I also like to use Yogourmet freeze dried yogurt starter. When I use it I know my yogurt is going to set. I’ve never had yogurt fail when I’ve used this. However, you can still use yogurt that you’ve made as a start for other batches of yogurt. This will help with making you yogurt even cheaper. But after a while the cultures in the yogurt will start to be less effective and so you’ll need to start a fresh batch with the freeze dried starter.
French Style Yogurt
- 4¾ Cups Whole Milk
- ¾ Teaspoon Vanilla Extract
- ⅓ Cup Granulated Sugar
- 2 Teaspoons Plain Yogurt
- Pour 4¾ Cups Whole Milk & ⅓ Cup Granulated Sugar into a saucepan, heat on low until it hits 190°F and hold it around that temperature for 10 minutes. Turn off the heat and let the milk cool to 110°F. Use a kitchen thermometer to monitor the temperatures. You can place your pan into a cold water bath in the sink to help cool it faster. If a film forms on top of the milk, be sure to remove it or it will give your yogurt a stringy texture.
- Place 2 Teaspoons Oui Yogurt into a bowl and add 2 Tablespoons of the cooled milk – mix very well with a whisk, making sure there are no yogurt lumps – this ensures that you’ll end up with smooth yogurt. Pour the yogurt starter and ¾ Teaspoon Vanilla Extract into the saucepan with the milk and stir well. Avoid scraping the bottom of the pan, there’s usually milk solids stuck to the bottom that can give your yogurt a gritty texture.
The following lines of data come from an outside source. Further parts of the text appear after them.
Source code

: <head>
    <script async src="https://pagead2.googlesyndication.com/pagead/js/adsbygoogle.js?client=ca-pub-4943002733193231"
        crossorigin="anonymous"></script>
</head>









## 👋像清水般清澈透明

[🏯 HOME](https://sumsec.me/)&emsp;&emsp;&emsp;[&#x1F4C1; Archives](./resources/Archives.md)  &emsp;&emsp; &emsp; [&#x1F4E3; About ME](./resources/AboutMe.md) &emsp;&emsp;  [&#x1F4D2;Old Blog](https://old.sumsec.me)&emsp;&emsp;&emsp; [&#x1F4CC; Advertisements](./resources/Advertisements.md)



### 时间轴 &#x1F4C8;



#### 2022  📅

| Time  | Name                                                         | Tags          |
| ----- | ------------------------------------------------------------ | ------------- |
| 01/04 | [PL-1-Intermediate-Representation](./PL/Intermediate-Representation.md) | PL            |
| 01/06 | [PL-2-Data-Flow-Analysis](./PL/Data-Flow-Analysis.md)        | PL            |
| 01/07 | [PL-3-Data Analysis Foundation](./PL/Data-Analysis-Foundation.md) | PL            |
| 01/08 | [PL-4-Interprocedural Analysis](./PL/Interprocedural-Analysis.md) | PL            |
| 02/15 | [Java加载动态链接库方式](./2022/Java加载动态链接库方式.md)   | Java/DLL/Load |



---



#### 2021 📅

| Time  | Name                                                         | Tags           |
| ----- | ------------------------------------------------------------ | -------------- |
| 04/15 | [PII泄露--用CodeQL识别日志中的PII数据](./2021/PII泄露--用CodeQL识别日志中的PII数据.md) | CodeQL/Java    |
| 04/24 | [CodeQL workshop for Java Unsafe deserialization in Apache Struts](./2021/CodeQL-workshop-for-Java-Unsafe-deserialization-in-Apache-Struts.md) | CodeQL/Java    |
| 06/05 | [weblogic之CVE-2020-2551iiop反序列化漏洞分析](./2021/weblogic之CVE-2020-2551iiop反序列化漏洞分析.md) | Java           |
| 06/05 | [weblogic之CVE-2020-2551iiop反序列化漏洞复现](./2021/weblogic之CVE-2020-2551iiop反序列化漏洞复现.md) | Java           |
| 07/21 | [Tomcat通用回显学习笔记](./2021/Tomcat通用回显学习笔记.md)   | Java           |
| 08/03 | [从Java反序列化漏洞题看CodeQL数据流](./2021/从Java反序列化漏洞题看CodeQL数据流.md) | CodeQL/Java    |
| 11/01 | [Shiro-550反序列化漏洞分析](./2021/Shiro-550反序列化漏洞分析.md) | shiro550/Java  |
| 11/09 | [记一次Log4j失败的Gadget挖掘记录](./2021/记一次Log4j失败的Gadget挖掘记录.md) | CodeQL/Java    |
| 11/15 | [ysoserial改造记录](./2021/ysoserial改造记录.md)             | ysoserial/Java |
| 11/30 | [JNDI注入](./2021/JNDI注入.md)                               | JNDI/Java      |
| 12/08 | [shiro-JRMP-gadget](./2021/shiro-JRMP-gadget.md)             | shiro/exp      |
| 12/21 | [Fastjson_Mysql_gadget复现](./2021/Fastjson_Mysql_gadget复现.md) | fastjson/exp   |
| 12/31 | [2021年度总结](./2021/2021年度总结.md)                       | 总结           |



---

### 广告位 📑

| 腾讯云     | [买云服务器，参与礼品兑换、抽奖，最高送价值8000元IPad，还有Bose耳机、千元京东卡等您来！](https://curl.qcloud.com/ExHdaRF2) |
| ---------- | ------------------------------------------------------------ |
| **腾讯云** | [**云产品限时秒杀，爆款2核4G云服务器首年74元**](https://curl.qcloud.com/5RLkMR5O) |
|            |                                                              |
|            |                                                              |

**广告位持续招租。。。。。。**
- Ladle the mixture into your jars. Seal the jars with lids or cover each jar with homemade foil lids. Place the jars directly in into the Instant Pot.
- Press the Yogurt button and make sure it’s on the “Normal” setting, set the Instant Pot for 9 hours. After it’s done, give it a taste—if you prefer it more tart, you can incubate the yogurt for a few more hours.
- (This recipe can also be made in any Yogurt Maker)
- Refrigerate the jars for at least 6 hours before serving. Enjoy without stirring.